Task objective.
When the word "pass" shows up in a line of the data below, copy that whole line.

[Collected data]
= = = = = = =

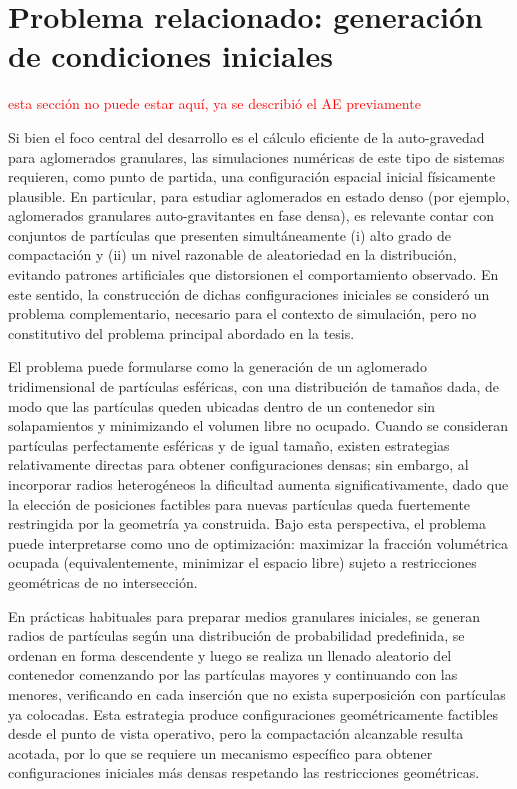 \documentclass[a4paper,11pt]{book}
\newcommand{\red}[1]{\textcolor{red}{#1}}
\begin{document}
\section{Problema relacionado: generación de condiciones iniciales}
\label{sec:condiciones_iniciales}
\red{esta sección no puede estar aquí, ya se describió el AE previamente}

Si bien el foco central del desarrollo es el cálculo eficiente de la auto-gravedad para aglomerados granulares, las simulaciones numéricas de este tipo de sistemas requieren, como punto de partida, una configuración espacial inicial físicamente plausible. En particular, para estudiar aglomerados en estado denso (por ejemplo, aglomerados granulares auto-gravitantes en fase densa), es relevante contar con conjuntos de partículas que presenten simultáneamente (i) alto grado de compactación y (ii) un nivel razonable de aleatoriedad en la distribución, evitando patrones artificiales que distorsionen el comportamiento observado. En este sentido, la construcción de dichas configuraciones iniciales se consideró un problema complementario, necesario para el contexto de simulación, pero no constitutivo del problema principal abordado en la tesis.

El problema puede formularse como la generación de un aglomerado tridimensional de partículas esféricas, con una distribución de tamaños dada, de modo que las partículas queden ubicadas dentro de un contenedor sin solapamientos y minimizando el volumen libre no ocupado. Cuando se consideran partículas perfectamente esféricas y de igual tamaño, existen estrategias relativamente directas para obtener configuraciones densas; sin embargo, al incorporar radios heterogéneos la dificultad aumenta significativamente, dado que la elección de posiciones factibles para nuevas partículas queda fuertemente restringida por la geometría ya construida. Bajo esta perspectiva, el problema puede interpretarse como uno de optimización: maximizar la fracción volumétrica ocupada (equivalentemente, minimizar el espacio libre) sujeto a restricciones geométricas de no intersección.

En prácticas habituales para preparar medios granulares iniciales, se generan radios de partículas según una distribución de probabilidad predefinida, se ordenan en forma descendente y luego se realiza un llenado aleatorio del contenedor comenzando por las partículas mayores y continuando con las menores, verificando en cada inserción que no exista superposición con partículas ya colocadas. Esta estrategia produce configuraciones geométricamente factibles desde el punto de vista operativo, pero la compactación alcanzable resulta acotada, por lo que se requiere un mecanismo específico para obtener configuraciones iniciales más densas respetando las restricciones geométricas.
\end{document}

= = = = = = =

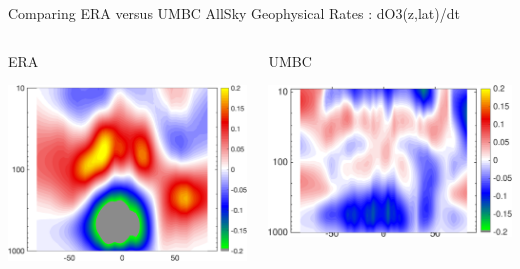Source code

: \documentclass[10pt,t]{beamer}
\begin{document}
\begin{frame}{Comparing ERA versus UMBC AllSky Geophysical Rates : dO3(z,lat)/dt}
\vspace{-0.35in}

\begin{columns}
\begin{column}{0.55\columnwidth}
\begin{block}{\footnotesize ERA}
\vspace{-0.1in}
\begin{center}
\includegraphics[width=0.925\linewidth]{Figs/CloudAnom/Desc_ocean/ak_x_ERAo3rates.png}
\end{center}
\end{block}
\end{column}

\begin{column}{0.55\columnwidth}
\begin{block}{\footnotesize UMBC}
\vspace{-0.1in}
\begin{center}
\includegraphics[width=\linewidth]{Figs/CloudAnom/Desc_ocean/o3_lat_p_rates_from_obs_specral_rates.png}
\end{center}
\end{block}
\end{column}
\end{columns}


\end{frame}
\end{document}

= = = = = = =

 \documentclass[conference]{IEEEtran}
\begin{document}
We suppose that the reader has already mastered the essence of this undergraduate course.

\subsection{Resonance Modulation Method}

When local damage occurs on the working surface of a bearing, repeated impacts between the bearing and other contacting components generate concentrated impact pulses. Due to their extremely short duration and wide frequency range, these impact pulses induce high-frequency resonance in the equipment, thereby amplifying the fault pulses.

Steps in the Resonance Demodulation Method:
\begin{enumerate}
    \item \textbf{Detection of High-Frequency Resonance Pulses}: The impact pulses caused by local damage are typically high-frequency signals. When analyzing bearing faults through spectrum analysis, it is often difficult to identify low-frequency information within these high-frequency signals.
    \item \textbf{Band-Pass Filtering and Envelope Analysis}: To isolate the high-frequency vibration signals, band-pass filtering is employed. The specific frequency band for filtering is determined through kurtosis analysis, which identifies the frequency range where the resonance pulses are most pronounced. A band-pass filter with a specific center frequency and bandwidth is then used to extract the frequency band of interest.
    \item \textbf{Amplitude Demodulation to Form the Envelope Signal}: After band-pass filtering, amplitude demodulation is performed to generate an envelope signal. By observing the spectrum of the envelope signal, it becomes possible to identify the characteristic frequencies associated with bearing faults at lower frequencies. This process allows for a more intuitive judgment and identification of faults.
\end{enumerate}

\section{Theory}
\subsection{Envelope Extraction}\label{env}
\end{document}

= = = = = = =

Solution to the exercise.
    \item \textbf{Band-Pass Filtering and Envelope Analysis}: To isolate the high-frequency vibration signals, band-pass filtering is employed. The specific frequency band for filtering is determined through kurtosis analysis, which identifies the frequency range where the resonance pulses are most pronounced. A band-pass filter with a specific center frequency and bandwidth is then used to extract the frequency band of interest.
    \item \textbf{Amplitude Demodulation to Form the Envelope Signal}: After band-pass filtering, amplitude demodulation is performed to generate an envelope signal. By observing the spectrum of the envelope signal, it becomes possible to identify the characteristic frequencies associated with bearing faults at lower frequencies. This process allows for a more intuitive judgment and identification of faults.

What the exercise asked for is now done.